Юнь Дунъюй с разочарованием посмотрела на его профиль, затем развернулась и вышла из палатки.
Пламя свечи в палатке все так же подрагивало, но рядом больше не было той прямодушной девушки.
Юнь Цзибай снова сменил лист бумаги, наполнил тушечницу тушью, разложил краски под рукой, взял кисть, обмакнул в тушь, начал рисовать, наносить цвета.
Когда вошел Дядя Хуэй, портрет Юнь Дунъюй был уже готов.
На картине она сидела, облокотившись на стол, одетая в красное платье и белый плащ. Нефритовая заколка была вколота в волосы. В ее светлых глазах отражался свет свечи, а на лице играла легкая улыбка — яркая и прелестная.
— Дядя Хуэй, как думаешь, подойдет этот портрет в качестве свадебного подарка для Дунъюй? — Юнь Цзибай отложил кисть, не сводя глаз с изображения.

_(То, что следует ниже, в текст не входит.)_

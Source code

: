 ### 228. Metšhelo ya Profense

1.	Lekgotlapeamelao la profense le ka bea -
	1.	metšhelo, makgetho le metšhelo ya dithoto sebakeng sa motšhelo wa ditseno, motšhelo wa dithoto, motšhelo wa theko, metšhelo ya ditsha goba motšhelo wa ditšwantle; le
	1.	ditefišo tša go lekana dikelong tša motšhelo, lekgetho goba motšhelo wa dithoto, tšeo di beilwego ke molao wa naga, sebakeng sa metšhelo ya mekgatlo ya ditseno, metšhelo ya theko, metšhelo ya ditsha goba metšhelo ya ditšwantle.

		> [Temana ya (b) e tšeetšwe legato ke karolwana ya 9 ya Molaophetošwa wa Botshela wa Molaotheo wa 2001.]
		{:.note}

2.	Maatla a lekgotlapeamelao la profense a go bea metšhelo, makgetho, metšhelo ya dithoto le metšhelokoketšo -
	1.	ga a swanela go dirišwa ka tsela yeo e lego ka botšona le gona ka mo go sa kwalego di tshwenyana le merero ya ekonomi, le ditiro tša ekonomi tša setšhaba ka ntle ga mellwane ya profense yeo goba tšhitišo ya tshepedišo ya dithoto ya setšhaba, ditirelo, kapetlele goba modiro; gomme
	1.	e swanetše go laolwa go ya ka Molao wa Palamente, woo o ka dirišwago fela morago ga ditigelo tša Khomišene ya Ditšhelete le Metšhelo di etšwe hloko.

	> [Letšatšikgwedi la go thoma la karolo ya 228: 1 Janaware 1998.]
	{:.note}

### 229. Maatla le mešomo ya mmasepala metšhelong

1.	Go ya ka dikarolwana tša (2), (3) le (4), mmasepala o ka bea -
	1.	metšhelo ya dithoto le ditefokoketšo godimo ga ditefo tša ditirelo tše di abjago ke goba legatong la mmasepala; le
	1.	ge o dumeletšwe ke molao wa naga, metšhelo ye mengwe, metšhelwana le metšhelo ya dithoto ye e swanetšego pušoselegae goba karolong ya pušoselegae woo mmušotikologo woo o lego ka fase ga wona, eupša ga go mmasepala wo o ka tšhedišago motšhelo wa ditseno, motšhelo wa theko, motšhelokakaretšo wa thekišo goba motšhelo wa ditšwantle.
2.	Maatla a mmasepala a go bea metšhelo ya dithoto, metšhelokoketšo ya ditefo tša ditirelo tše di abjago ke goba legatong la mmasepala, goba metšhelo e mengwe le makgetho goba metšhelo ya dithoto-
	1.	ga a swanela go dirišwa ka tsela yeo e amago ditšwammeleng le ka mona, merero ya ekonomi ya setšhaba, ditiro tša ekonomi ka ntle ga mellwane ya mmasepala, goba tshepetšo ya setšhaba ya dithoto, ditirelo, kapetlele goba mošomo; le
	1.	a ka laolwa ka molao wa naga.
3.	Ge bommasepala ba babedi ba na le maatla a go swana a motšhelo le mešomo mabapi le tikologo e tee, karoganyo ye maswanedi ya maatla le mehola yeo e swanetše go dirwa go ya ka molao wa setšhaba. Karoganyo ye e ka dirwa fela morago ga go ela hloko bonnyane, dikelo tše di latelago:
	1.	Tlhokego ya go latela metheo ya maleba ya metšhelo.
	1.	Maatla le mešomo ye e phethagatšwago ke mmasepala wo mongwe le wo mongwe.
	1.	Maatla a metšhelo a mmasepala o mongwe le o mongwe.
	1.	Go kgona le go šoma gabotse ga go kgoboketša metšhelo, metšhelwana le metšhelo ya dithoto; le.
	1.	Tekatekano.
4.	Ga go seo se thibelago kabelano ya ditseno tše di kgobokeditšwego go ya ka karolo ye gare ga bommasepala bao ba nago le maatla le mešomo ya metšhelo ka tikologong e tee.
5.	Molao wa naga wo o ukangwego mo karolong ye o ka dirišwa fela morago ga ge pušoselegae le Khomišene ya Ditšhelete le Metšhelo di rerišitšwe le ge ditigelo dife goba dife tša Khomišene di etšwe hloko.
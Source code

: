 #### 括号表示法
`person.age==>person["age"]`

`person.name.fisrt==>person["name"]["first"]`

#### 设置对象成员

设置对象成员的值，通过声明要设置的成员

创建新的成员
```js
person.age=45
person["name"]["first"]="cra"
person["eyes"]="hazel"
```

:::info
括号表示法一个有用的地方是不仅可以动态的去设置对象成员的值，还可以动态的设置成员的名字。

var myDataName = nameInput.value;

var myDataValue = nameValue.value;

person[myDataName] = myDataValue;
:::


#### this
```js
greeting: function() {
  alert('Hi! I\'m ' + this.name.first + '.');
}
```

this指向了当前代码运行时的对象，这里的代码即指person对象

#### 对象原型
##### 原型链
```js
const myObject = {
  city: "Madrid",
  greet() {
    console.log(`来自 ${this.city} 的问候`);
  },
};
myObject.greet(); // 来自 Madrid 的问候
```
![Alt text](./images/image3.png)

Дядя Хуэй подошел, взглянул и похвалил:
— Конечно, подойдет. Господин изобразил госпожу невероятно красивой.
— Но… я больше не хочу, чтобы она выходила замуж за другого.
Юнь Цзибай оперся обеими руками о стол и, крепко зажмурившись, опустил голову. Его прежнее спокойствие и невозмутимость мгновенно рухнули.
Он не хотел, чтобы Юнь Дунъюй выходила замуж за другого — вот что таилось глубоко в его душе, внезапно вырвавшись наружу.
Зависимость ли это, или любовь — неважно, лишь бы он мог всегда видеть ее.
Играть ли на цитре, в го, заниматься каллиграфией или живописью, соревноваться ли в боевых искусствах — неважно, лишь бы они были вместе.
Дядя Хуэй молчал, тихо стоя рядом.
— Дядя Хуэй, разузнай в ближайшее время о предводителе разбойников тех лет. Я хочу как можно скорее покончить с этим делом. Жизнь или смерть — пора поставить точку.
Когда он разберется со своими делами и порвет мирские узы, если ему суждено будет вернуться живым, тогда он и даст ей обещание.
—
Спокойные дни внезапно закончились.
Когда той ночью в лагере раздался оглушительный бой барабанов, Юнь Дунъюй еще спала. Во сне она уже вернулась с Юнь Цзибаем в Усадьбу Юнь в Сюйчжоу, и жизнь текла как прежде.
Но реальность была иной: тревожный барабанный бой быстро разнесся по всему лагерю. Снаружи виднелось зарево пожара, слышался шум толпы.
Враг напал!
Юнь Дунъюй мгновенно пришла в себя, быстро оделась, собрала волосы, схватила парные клинки и выскочила наружу.
А Юнь Цзибай, уже облаченный в боевые доспехи, стоял впереди толпы и отдавал распоряжения. Его голос был спокоен, осанка пряма, правая рука лежала на рукояти личного меча у пояса. Перед лицом внезапной опасности он не выказывал ни малейшего смятения.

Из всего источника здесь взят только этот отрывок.